We would also like to point out that shareholders have the opportunity to pre-vote or grant a proxy before the meeting. See the notice for further details on how to register this. If you pre-vote or grant a proxy, you can still log in to the general meeting to follow and ask questions, but you will not have the opportunity to vote on the matters.
No Registration is required for shareholders who wish to participate online, but shareholders must be logged in before the general meeting starts. If you log in after the general meeting has started, you will be given access to follow, but without the right to vote.
Go to the following website: https://dnb.lumiconnect.com/
either on your smartphone, tablet or PC. All major known browsers, such as Chrome, Safari, Edge, Firefox etc. are supported.
enter Meeting ID: 100-651-601-736 and click Join Meeting:
Alternatively put direct link in your browser https://dnb.lumiconnect.com/100-651-601-736
You must identify yourself with
Once you are logged in you will be able to see your name, the number of votes you have, and you can choose the system language Norwegian or English.
Please note that you must have internet access during the entire meeting.
All shareholders registered in the VPS are assigned their own unique reference and PIN code for use in the General Meeting, available to each shareholder through VPS Investor Services. Access VPS Investor Services, select Corporate Actions, General Meeting. Click on the ISIN and you can see your reference number (Ref.nr.) and PIN code.
All VPS directly registered shareholders have access to investor services either via https://investor.vps.no/garm/auth/login or internet bank. Contact your VPS account operator if you do not have access.
Shareholders who have not selected electronic corporate messages in Investor Services will also receive their reference number and PIN code by post together with the summons from the company (on registration form).
Shareholders who do not find their reference number and PIN code for access, or have other technical questions is welcome to call DNB Carnegie Issuer Services on phone + 47 23 26 80 20 (between 08:00-15:30)
Custodian registered shareholders: Shares held through Custodians (nominee) accounts must exercise their voting rights through their Custodian. Please contact your Custodian for further information.

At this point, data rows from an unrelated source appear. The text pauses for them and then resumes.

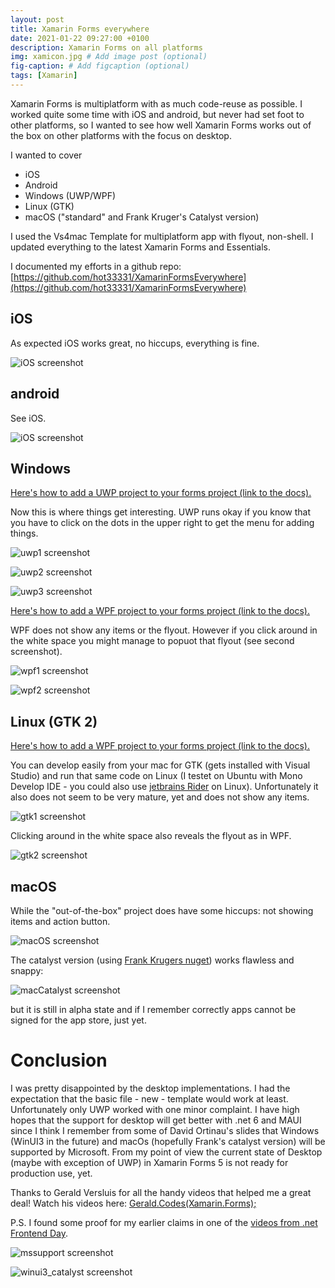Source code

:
 ```yaml
---
layout: post
title: Xamarin Forms everywhere
date: 2021-01-22 09:27:00 +0100
description: Xamarin Forms on all platforms
img: xamicon.jpg # Add image post (optional)
fig-caption: # Add figcaption (optional)
tags: [Xamarin]
---
```

Xamarin Forms is multiplatform with as much code-reuse as possible. I worked quite some time with iOS and android, but never had set foot to other platforms, so I wanted to see how well Xamarin Forms works out of the box on other platforms with the focus on desktop.

I wanted to cover 
* iOS
* Android
* Windows (UWP/WPF)
* Linux (GTK)
* macOS ("standard" and Frank Kruger's Catalyst version)

I used the Vs4mac Template for multiplatform app with flyout, non-shell. I updated everything to the latest Xamarin Forms and Essentials.

I documented my efforts in a github repo: [https://github.com/hot33331/XamarinFormsEverywhere](https://github.com/hot33331/XamarinFormsEverywhere)


## iOS
As expected iOS works great, no hiccups, everything is fine.

![iOS screenshot](../assets/img/xf_ios.png)

## android
See iOS.

![iOS screenshot](../assets/img/xf_android.png)

## Windows
[Here's how to add a UWP project to your forms project (link to the docs).](https://docs.microsoft.com/en-us/xamarin/xamarin-forms/platform/windows/installation/)

Now this is where things get interesting. UWP runs okay if you know that you have to click on the dots in the upper right to get the menu for adding things.

![uwp1 screenshot](../assets/img/uwp1.png)

![uwp2 screenshot](../assets/img/uwp2.png)

![uwp3 screenshot](../assets/img/uwp3.png)

[Here's how to add a WPF project to your forms project (link to the docs).](https://docs.microsoft.com/en-us/xamarin/xamarin-forms/platform/other/wpf)

WPF does not show any items or the flyout. However if you click around in the white space you might manage to popuot that flyout (see second screenshot).

![wpf1 screenshot](../assets/img/wpf_empty.png)

![wpf2 screenshot](../assets/img/wpf_flyout.png)


## Linux (GTK 2)
[Here's how to add a WPF project to your forms project (link to the docs).](https://docs.microsoft.com/en-us/xamarin/xamarin-forms/platform/other/gtk)

You can develop easily from your mac for GTK (gets installed with Visual Studio) and run that same code on Linux (I testet on Ubuntu with Mono Develop IDE - you could also use [jetbrains Rider](https://www.jetbrains.com/rider/) on Linux). Unfortunately it also does not seem to be very mature, yet and does not show any items.

![gtk1 screenshot](../assets/img/gtk1.png)

Clicking around in the white space also reveals the flyout as in WPF.

![gtk2 screenshot](../assets/img/gtk2.png)

## macOS
While the "out-of-the-box" project does have some hiccups: not showing items and action button.

![macOS screenshot](../assets/img/xf_macos.png)

The catalyst version (using [Frank Krugers nuget](https://github.com/praeclarum/Praeclarum.MacCatalyst)) works flawless and snappy:

![macCatalyst screenshot](../assets/img/xf_catalyst.png)

but it is still in alpha state and if I remember correctly apps cannot be signed for the app store, just yet. 


# Conclusion
I was pretty disappointed by the desktop implementations. I had the expectation that the basic file - new - template would work at least. Unfortunately only UWP worked with one minor complaint. I have high hopes that the support for desktop will get better with .net 6 and MAUI since I think I remember from some of David Ortinau's slides that Windows (WinUI3 in the future) and macOs (hopefully Frank's catalyst version) will be supported by Microsoft. From my point of view the current state of Desktop (maybe with exception of UWP) in Xamarin Forms 5 is not ready for production use, yet.

Thanks to Gerald Versluis for all the handy videos that helped me a great deal! Watch his videos here:
[Gerald.Codes(Xamarin.Forms);](https://www.youtube.com/playlist?list=PLfbOp004UaYUgjhTHjtSixo-iMdz6PhIv)

P.S. I found some proof for my earlier claims in one of the [videos from .net Frontend Day](https://www.youtube.com/watch?v=RnyZZKjdUxk).

![mssupport screenshot](../assets/img/ms_support_desktop.PNG)

![winui3_catalyst screenshot](../assets/img/winui3_catalyst.PNG)



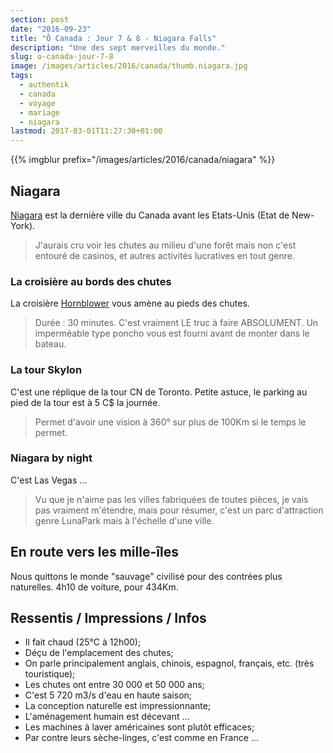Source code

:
 ```yaml
---
section: post
date: "2016-09-23"
title: "Ô Canada : Jour 7 & 8 - Niagara Falls"
description: "Une des sept merveilles du monde."
slug: o-canada-jour-7-8
image: /images/articles/2016/canada/thumb.niagara.jpg
tags:
  - authentik
  - canada
  - voyage
  - mariage
  - niagara
lastmod: 2017-03-01T11:27:30+01:00
---
```


{{% imgblur prefix="/images/articles/2016/canada/niagara" %}}

## Niagara

[Niagara](https://fr.wikipedia.org/wiki/Chutes_du_Niagara) est la dernière ville du Canada avant les Etats-Unis (Etat de New-York).

> J'aurais cru voir les chutes au milieu d'une forêt mais non c'est entouré de casinos, et autres activités lucratives en tout genre.

### La croisière au bords des chutes

La croisière [Hornblower](https://www.niagaracruises.com) vous amène au pieds des chutes.

> Durée : 30 minutes. C'est vraiment LE truc à faire ABSOLUMENT. Un imperméable type poncho vous est fourni avant de monter dans le bateau.

### La tour Skylon

C'est une réplique de la tour CN de Toronto. Petite astuce, le parking au pied de la tour est à 5 C$ la journée.

> Permet d'avoir une vision à 360° sur plus de 100Km si le temps le permet.

### Niagara by night

C'est Las Vegas ...

> Vu que je n'aime pas les villes fabriquées de toutes pièces, je vais pas vraiment m'étendre, mais pour résumer, c'est un parc d'attraction genre LunaPark mais à l'échelle d'une ville.

## En route vers les mille-îles

Nous quittons le monde "sauvage" civilisé pour des contrées plus naturelles. 4h10 de voiture, pour 434Km.

## Ressentis / Impressions / Infos

  * Il fait chaud (25°C à 12h00);
  * Déçu de l'emplacement des chutes;
  * On parle principalement anglais, chinois, espagnol, français, etc. (très touristique);
  * Les chutes ont entre 30 000 et 50 000 ans;
  * C'est 5 720 m3/s d'eau en haute saison;
  * La conception naturelle est impressionnante;
  * L'aménagement humain est décevant ...
  * Les machines à laver américaines sont plutôt efficaces;
  * Par contre leurs sèche-linges, c'est comme en France ...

Matters to be voted on will be pushed to your screen when voting is due. If necessary, click on the VOTING option when available. Normally, all matters will be available for voting at the start of the meeting, and you can vote as quickly as you wish on all matters.
To vote, select FOR, AGAINST or ABSTAIN, and you will see a confirmation text with your choice.
You may also be given an option where you can vote collectively on all matters. If you use this option, you can still override the voting direction on individual matters if desired.
You can change or cancel your votes as many times as you like, until the meeting chair closes the voting on the individual matters. Your last choice will be valid.
NB: Logged-in shareholders who have pre-voted or given a proxy will not have voting available.
Written questions or comments on the items on the agenda can be submitted by shareholders throughout the general meeting.
To view published questions from other shareholders, or if you yourself wish to ask questions or comment on any of the items on the agenda, select MESSAGES
All shareholders who submit questions or comments will be identified to other shareholders by name, but not by shareholding.
Questions submitted online will be moderated before they are published and will be sent to the meeting chair. Submitted questions will therefore not necessarily appear immediately. If you have technical questions or similar, you will be able to get a direct answer from the moderator that only you will see.